(Records from a collection)
+ + + +

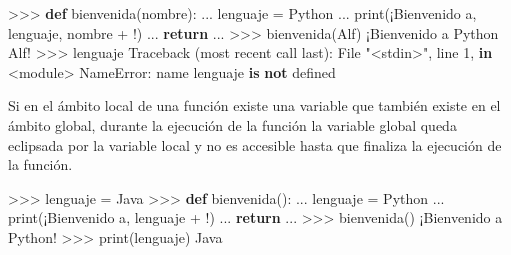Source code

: \documentclass[
  spanish,
  a4paper,
]{scrreport}
\newenvironment{Shaded}{\begin{snugshade}}{\end{snugshade}}
\newcommand{\BuiltInTok}[1]{\textcolor[rgb]{0.00,0.23,0.31}{#1}}
\newcommand{\ControlFlowTok}[1]{\textcolor[rgb]{0.00,0.23,0.31}{\textbf{#1}}}
\newcommand{\DecValTok}[1]{\textcolor[rgb]{0.68,0.00,0.00}{#1}}
\newcommand{\KeywordTok}[1]{\textcolor[rgb]{0.00,0.23,0.31}{\textbf{#1}}}
\newcommand{\NormalTok}[1]{\textcolor[rgb]{0.00,0.23,0.31}{#1}}
\newcommand{\OperatorTok}[1]{\textcolor[rgb]{0.37,0.37,0.37}{#1}}
\newcommand{\PreprocessorTok}[1]{\textcolor[rgb]{0.68,0.00,0.00}{#1}}
\newcommand{\StringTok}[1]{\textcolor[rgb]{0.13,0.47,0.30}{#1}}
\begin{document}
\begin{Shaded}
\begin{Highlighting}[]
\OperatorTok{\textgreater{}\textgreater{}\textgreater{}} \KeywordTok{def}\NormalTok{ bienvenida(nombre):}
\NormalTok{...     lenguaje }\OperatorTok{=} \StringTok{\textquotesingle{}Python\textquotesingle{}}
\NormalTok{...     }\BuiltInTok{print}\NormalTok{(}\StringTok{\textquotesingle{}¡Bienvenido a\textquotesingle{}}\NormalTok{, lenguaje, nombre }\OperatorTok{+} \StringTok{\textquotesingle{}!\textquotesingle{}}\NormalTok{)}
\NormalTok{...     }\ControlFlowTok{return}
\NormalTok{...}
\OperatorTok{\textgreater{}\textgreater{}\textgreater{}}\NormalTok{ bienvenida(}\StringTok{\textquotesingle{}Alf\textquotesingle{}}\NormalTok{)}
\NormalTok{¡Bienvenido a Python Alf}\OperatorTok{!}
\OperatorTok{\textgreater{}\textgreater{}\textgreater{}}\NormalTok{ lenguaje}
\NormalTok{Traceback (most recent call last):}
\NormalTok{  File }\StringTok{"\textless{}stdin\textgreater{}"}\NormalTok{, line }\DecValTok{1}\NormalTok{, }\KeywordTok{in} \OperatorTok{\textless{}}\NormalTok{module}\OperatorTok{\textgreater{}}
\PreprocessorTok{NameError}\NormalTok{: name }\StringTok{\textquotesingle{}lenguaje\textquotesingle{}} \KeywordTok{is} \KeywordTok{not}\NormalTok{ defined}
\end{Highlighting}
\end{Shaded}

Si en el ámbito local de una función existe una variable que también
existe en el ámbito global, durante la ejecución de la función la
variable global queda eclipsada por la variable local y no es accesible
hasta que finaliza la ejecución de la función.

\begin{Shaded}
\begin{Highlighting}[]
\OperatorTok{\textgreater{}\textgreater{}\textgreater{}}\NormalTok{ lenguaje }\OperatorTok{=} \StringTok{\textquotesingle{}Java\textquotesingle{}}
\OperatorTok{\textgreater{}\textgreater{}\textgreater{}} \KeywordTok{def}\NormalTok{ bienvenida():}
\NormalTok{...     lenguaje }\OperatorTok{=} \StringTok{\textquotesingle{}Python\textquotesingle{}}
\NormalTok{...     }\BuiltInTok{print}\NormalTok{(}\StringTok{\textquotesingle{}¡Bienvenido a\textquotesingle{}}\NormalTok{, lenguaje }\OperatorTok{+} \StringTok{\textquotesingle{}!\textquotesingle{}}\NormalTok{)}
\NormalTok{...     }\ControlFlowTok{return}
\NormalTok{...}
\OperatorTok{\textgreater{}\textgreater{}\textgreater{}}\NormalTok{ bienvenida()}
\NormalTok{¡Bienvenido a Python}\OperatorTok{!}
\OperatorTok{\textgreater{}\textgreater{}\textgreater{}} \BuiltInTok{print}\NormalTok{(lenguaje)}
\NormalTok{Java}
\end{Highlighting}
\end{Shaded}
\end{document}

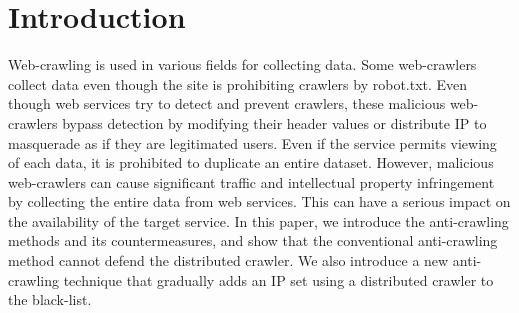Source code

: \documentclass[sigconf,anonymous=false]{acmart}
\begin{document}
%
%
\section{Introduction}
Web-crawling is used in various fields for collecting data. Some web-crawlers collect data even though the site is prohibiting crawlers by robot.txt. Even though web services try to detect and prevent crawlers, these malicious web-crawlers bypass detection by modifying their header values or distribute IP to masquerade as if they are legitimated users.
Even if the service permits viewing of each data, it is prohibited to duplicate an entire dataset. However, malicious web-crawlers can cause significant traffic and intellectual property infringement by collecting the entire data from web services. This can have a serious impact on the availability of the target service.
In this paper, we introduce the anti-crawling methods and its countermeasures, and show that the conventional anti-crawling method cannot defend the distributed crawler. We also introduce a new anti-crawling technique that gradually adds an IP set using a distributed crawler to the black-list.

%
%
\end{document}
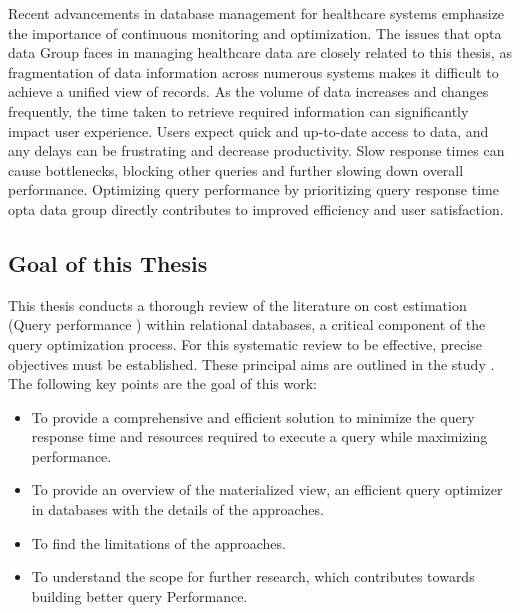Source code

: 
Recent advancements in database management for healthcare systems emphasize the importance of continuous monitoring and optimization. The issues that opta data Group faces in managing healthcare data are closely related to this thesis, as fragmentation of data information across numerous systems makes it difficult to achieve a unified view of records. As the volume of data increases and changes frequently, the time taken to retrieve required information can significantly impact user experience. Users expect quick and up-to-date access to data, and any delays can be frustrating and decrease productivity. Slow response times can cause bottlenecks, blocking other queries and further slowing down overall performance. Optimizing query performance by prioritizing query response time opta data group directly contributes to improved efficiency and user satisfaction.

\subsection{Goal of this Thesis}
\normalsize
This thesis conducts a thorough review of the literature on cost estimation (Query performance ) within relational databases, a critical component of the query optimization process. For this systematic review to be effective, precise objectives must be established. These principal aims are outlined in the study \cite{CostEstimation}. The following key points are the goal of this work: 
\begin{itemize}
   \item To provide a comprehensive and efficient solution to minimize the query response time and resources required to execute a query while maximizing performance.
   \item To provide an overview of the materialized view, an efficient query optimizer in databases with the details of the approaches.
  \item To find the limitations of the approaches.
  \item To understand the scope for further research, which contributes towards building
better query Performance. %
\end{itemize}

+ + + +

What you need to do:
Gather up the lines containing the word "documentclass" from these records and copy them.

Written solution:
: \documentclass[
: \documentclass[sigconf,anonymous=false]{acmart}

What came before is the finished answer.